Yesterday (Thurs), the ice thawed and started to melt, which was good to know. Once again, I found myself helping to hang the clothes. I had helped to load the clothes from the washing machine to the basins, which I would use to bring clothes to the balcony. Turns out that my mum would have preferred to load the clothes herself, as she has her system where she places the clothes in the basins so she doesn't have to search hard for them while hanging. To her eyes, I kind of just dumped them haphazardly in the basins. I was incensed, yet the same thing that rooted me to the ground on Sunday withheld the words that were about to pour forth from my lips. At the same time I was incensed, perhaps a deeper realisation was that I was more of a hindrance than a help, which made me squirm. Perhaps that is what held my tongue. Anyway, she wasn't really angry like she was on Sunday, just commenting that she'll load the basins herself in future.
At work these days, I have realised that, whether through others' (little) actions or words, I might also be more of a hindrance/nuisance than a help/someone who adds any kind of value. E.g., Zhi Xiong has changed since that time we had b/f together; he's become more distant (not only on Gtalk but at lunch yesterday too). That day, Taffy commented that I'm still the lunch coordinator. And just this morning, Hui Fang said she's a tad busy now so she'll comment on her reason for liking k-dramas later and asked me to think of the lunch venue for later. Justin also asked me what the lunch venue is. I don't know whether it's because I'm just feeling generally down because of withdrawal from TMETS or whatever reason, but all these things just added up and I can't seem to convince myself that these are probably too trivial for me to keep brooding on. I just hate the fact through no fault (?) of my own, I've become some kind of lunch coordinator (I do not think it's demeaning, just that it's as if people only see me as that and as someone who's very free coz I keep "bothering" them on Gtalk).
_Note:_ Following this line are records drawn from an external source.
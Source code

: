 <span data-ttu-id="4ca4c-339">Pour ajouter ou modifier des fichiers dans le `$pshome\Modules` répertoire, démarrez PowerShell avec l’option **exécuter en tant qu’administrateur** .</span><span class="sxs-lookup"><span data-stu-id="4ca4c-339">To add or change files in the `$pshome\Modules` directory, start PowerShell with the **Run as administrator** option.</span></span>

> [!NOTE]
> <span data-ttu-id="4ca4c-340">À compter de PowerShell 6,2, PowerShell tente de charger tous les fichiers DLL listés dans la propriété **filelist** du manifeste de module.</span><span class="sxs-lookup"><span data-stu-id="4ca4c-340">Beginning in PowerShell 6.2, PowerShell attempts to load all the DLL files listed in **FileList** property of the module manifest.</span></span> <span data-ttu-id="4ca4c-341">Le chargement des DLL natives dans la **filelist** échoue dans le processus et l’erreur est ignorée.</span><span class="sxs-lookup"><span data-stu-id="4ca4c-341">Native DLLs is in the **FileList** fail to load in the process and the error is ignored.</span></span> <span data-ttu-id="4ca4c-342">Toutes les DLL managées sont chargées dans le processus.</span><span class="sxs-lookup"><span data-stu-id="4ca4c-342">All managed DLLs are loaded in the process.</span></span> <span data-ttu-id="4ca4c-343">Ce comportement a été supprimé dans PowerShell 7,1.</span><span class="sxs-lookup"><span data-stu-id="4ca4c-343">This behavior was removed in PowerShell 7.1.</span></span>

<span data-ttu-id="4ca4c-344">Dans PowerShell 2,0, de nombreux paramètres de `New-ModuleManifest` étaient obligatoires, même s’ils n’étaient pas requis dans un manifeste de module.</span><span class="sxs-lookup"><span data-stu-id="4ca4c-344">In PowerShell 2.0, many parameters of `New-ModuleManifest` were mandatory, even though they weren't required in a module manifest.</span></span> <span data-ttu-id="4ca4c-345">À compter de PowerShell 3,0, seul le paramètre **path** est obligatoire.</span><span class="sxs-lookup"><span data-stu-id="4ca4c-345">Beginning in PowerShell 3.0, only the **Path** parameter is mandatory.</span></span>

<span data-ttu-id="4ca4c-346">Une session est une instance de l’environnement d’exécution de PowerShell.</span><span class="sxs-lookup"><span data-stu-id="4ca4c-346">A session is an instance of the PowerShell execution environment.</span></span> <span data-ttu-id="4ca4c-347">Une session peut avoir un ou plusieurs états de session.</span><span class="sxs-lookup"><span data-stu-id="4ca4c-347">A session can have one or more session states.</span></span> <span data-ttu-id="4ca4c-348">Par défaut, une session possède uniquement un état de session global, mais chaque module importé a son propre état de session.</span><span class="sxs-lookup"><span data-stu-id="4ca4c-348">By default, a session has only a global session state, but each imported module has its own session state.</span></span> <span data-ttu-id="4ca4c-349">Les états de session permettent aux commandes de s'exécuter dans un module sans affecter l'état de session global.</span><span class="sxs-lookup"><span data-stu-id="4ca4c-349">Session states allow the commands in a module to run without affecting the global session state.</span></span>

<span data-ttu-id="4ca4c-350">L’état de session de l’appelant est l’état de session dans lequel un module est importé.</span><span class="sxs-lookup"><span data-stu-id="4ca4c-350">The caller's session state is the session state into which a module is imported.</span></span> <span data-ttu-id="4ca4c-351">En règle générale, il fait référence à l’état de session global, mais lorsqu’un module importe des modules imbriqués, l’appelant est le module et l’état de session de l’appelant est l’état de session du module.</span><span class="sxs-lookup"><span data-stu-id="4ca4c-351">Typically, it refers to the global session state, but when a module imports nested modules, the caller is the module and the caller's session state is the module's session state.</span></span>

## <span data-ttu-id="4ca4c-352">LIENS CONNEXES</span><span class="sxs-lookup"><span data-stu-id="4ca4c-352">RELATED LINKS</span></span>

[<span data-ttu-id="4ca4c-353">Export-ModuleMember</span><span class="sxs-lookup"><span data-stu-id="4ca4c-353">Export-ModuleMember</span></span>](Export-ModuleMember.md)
Also, yesterday I met with Penny and Satwinder to seek inputs for the survey to airlines. I think I wasn't in the best condition yesterday to receive so much info or organise the info so that it was a more meaningful discussion. I learnt a few things of course, but not so much for the purposes of the airline survey. So I went to update CK. She was ok with them not having any concrete inputs but I wasn't sure if I detected any negative undercurrents when she talked about Penny (or ANS?). I'm not here to deal with the politics between you and your colleagues, I'm just here to do the work that's given. So I wasn't very happy about it, though I was kind of neutral about not getting any inputs from Penny. And since I was not happy, I gave the whole matter some thought, and I went in to ask Cher Keng about the fundamental reason for the survey to airlines because I wanted to confirm my assumptions. She said it's to hear feedback from the other major airport users like the airlines and ground handlers. So I asked her if it was her intention to even consider including airlines into the future service regulation framework or in the fundamental review for service regulation. She sounded kind of exasperated and was like "Simin, don't tell me until now you still don't know what we're going to do for the fundamental review? It's FUNDAMENTAL review right? If it's just focused on the current framework, then it's just a REFINEMENT." In my mind, I was like "Don't lecture me on my English. I'm not an idiot. I'm just confirming my assumptions, since you don't like people to assume." In addition, I don't think the developments have been adding up as I haven't been keeping up with what's done for service regulation since Taffy's the one kind of put in charge now. Or perhaps I haven't been using my brain. Anyway, I just felt like a piece of mud when I came out of her room. Nothing has changed since 2 years ago. The only way to improve my work quality is to read the files. There doesn't to be any need to even talk to her. I FINALLY get it. Now I'll just read the files and also ensure filing on the Z drive and KMS is as complete as I can do. No promotion, never mind. I'm just a yes-dog to you, can't have a 2nd opinion since you've already set your mind on something.